In today’s Washington Examiner, Barbara Hollingsworth writes about the injustice being committed to D.C. children by ending the D.C. Opportunity Scholarship Program. Hollingsworth’s impassioned words get at the heart of the crisis:

It’s virtually impossible to get rid of federal programs that don’t work, so it’s even more astounding that a successful education program for low-income African American children is being phased-out by Democrats on Capitol Hill.

Without, I might add, a peep of protest from President Obama, Education Secretary Arne Duncan, Del. Eleanor Holmes Norton, the Revs. Jesse Jackson and Al Sharpton, or members of the Congressional Black Caucus.

What happened to ‘the fierce urgency of now’? How in heaven’s name can Congress sit there bailing out failed automakers, irresponsible bankers and Wall Street tycoons while yanking hope away from 1,700 impoverished District schoolchildren?
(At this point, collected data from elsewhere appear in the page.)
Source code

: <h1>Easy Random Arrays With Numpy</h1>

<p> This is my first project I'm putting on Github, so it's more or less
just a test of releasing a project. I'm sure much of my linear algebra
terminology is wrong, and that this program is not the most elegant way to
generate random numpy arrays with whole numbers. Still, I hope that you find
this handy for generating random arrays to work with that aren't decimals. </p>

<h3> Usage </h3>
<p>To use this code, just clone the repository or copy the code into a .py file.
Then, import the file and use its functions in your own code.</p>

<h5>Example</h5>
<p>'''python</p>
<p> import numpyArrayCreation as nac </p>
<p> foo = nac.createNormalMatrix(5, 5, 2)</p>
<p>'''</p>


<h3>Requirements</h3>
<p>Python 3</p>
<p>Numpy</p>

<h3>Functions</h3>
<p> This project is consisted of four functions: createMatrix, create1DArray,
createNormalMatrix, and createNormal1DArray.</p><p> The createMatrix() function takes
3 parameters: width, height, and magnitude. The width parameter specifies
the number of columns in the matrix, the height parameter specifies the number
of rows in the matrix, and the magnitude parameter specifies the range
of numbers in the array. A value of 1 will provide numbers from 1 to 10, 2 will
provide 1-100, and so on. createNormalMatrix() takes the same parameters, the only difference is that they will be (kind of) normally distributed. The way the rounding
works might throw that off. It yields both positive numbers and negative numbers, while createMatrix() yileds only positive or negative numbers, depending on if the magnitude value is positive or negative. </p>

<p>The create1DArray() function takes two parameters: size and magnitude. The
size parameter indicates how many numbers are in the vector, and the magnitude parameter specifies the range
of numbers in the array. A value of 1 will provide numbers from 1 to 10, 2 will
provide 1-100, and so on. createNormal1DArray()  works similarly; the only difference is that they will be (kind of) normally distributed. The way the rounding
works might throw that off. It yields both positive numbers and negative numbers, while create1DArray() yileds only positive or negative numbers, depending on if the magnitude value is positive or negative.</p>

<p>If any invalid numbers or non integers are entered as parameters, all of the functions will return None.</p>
Former D.C. Council member Kevin Chavous and Juan Williams of Fox News and National Public Radio passionately defended the endangered $13 million D.C. Opportunity Scholarship Program at a press conference last week. But they’re practically alone in their opposition to sacrificing children on the altar of political expediency to satisfy the false education gods at the National Education Association.

Over the past five years, OSP has provided District children with a quality private school education for half the amount spent per student in the city’s public schools which, even with Chancellor Michelle Rhee’s reforms, are still the second worst in the nation.

‘This is one of the most successful education programs ever created,’ says Dan Lips of the Heritage Foundation (whose heart-tugging documentary “Let Me Rise: The Struggle to Save School Choice in the Nation’s Capital” can be seen at voicesofschoolchoice.org).”